=== Material for this task ===

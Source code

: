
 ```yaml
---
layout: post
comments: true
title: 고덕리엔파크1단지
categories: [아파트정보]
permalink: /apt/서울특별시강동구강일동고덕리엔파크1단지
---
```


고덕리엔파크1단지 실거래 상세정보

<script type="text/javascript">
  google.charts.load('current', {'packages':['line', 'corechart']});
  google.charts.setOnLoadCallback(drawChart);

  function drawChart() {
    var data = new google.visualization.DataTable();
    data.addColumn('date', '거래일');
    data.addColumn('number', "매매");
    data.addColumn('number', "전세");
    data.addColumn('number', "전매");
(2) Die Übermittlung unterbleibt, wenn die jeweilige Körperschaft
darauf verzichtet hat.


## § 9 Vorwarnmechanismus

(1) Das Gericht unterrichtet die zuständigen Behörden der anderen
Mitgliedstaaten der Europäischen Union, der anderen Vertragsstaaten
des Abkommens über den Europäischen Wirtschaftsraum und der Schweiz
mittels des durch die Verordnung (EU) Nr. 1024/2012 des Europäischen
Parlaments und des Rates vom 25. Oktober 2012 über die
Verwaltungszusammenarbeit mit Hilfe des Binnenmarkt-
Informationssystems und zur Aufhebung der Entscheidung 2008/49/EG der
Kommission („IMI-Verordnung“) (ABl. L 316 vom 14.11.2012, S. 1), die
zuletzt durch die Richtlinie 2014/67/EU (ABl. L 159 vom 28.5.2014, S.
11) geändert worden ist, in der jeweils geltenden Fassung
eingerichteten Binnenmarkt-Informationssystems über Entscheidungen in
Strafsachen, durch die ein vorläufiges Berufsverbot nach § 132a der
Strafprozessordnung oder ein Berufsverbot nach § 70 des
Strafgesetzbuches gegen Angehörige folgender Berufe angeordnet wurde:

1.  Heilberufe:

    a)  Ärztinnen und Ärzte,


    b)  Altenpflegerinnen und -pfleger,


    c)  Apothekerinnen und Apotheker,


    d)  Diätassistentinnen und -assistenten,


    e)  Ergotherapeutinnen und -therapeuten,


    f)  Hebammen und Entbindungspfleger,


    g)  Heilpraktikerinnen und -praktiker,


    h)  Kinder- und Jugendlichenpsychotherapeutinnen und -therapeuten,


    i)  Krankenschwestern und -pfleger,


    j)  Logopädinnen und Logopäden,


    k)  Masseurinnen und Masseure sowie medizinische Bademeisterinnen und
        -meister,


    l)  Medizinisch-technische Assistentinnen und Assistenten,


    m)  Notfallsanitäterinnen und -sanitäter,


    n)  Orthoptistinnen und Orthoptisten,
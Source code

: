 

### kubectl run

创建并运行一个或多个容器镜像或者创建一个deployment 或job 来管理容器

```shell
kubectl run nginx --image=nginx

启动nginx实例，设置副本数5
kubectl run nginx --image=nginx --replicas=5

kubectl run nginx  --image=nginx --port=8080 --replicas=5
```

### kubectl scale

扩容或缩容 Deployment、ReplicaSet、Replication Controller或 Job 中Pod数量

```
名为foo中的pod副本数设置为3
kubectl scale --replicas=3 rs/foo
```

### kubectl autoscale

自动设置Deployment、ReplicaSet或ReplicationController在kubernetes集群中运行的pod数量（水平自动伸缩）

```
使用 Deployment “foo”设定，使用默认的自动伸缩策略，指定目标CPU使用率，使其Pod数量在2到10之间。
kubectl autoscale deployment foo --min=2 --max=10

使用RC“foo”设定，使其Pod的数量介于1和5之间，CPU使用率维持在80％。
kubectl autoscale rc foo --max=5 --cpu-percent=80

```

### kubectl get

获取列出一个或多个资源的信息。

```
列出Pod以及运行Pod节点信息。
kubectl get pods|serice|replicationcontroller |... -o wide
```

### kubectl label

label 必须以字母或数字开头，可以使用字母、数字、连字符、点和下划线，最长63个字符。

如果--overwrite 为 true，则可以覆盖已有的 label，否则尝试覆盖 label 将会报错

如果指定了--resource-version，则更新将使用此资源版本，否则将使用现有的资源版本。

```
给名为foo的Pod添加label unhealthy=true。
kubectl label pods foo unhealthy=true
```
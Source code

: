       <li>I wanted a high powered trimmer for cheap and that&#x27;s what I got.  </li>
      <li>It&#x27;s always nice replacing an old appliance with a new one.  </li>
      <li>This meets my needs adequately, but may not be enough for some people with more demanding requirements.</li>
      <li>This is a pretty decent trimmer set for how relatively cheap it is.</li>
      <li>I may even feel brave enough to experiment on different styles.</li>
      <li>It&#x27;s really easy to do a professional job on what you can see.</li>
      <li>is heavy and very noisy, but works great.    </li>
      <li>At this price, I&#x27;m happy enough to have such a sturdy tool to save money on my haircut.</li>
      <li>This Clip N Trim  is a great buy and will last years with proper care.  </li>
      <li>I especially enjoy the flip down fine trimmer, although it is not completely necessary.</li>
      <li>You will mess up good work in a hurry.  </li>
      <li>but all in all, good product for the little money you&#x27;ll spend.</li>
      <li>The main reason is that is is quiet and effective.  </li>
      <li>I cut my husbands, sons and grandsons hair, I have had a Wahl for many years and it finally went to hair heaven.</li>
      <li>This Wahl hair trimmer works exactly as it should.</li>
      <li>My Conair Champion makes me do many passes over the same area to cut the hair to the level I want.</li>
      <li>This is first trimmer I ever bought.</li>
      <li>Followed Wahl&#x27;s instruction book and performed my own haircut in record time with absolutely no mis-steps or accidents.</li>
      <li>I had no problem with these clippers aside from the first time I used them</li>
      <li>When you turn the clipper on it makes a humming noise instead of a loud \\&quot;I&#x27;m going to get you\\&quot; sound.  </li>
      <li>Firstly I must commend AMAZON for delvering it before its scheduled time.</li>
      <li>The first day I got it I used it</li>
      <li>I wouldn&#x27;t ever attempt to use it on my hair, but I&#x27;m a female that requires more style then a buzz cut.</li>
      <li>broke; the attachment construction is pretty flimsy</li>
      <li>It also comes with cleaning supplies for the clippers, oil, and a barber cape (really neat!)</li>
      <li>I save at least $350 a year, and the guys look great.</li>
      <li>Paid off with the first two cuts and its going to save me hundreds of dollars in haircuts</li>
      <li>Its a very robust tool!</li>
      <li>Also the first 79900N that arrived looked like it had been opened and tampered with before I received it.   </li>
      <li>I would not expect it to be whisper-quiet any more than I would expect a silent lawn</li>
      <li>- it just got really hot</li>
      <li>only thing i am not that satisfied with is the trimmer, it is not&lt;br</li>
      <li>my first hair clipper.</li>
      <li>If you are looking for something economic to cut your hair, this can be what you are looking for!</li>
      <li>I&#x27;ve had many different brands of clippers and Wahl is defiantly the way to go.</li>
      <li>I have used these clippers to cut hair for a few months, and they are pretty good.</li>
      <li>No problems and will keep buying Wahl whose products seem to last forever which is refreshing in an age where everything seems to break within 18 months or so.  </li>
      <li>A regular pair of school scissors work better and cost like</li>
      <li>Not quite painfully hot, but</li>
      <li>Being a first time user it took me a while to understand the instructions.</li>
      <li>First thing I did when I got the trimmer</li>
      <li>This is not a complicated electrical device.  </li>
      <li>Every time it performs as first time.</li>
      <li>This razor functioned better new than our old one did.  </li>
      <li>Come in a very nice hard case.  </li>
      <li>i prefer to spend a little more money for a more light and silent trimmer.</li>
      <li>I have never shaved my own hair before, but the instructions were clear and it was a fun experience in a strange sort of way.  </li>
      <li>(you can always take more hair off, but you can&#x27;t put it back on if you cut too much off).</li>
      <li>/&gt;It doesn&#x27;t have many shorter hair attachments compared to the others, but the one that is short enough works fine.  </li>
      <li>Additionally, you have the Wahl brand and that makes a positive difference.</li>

===

How to complete this task => For the listing above, print only the lines starting at the line containing "<li>Firstly I must" and ending at the line containing "<li>broke; the attachment", exactly, both included.

Result for this exercise =>
      <li>Firstly I must commend AMAZON for delvering it before its scheduled time.</li>
      <li>The first day I got it I used it</li>
      <li>I wouldn&#x27;t ever attempt to use it on my hair, but I&#x27;m a female that requires more style then a buzz cut.</li>
      <li>broke; the attachment construction is pretty flimsy</li>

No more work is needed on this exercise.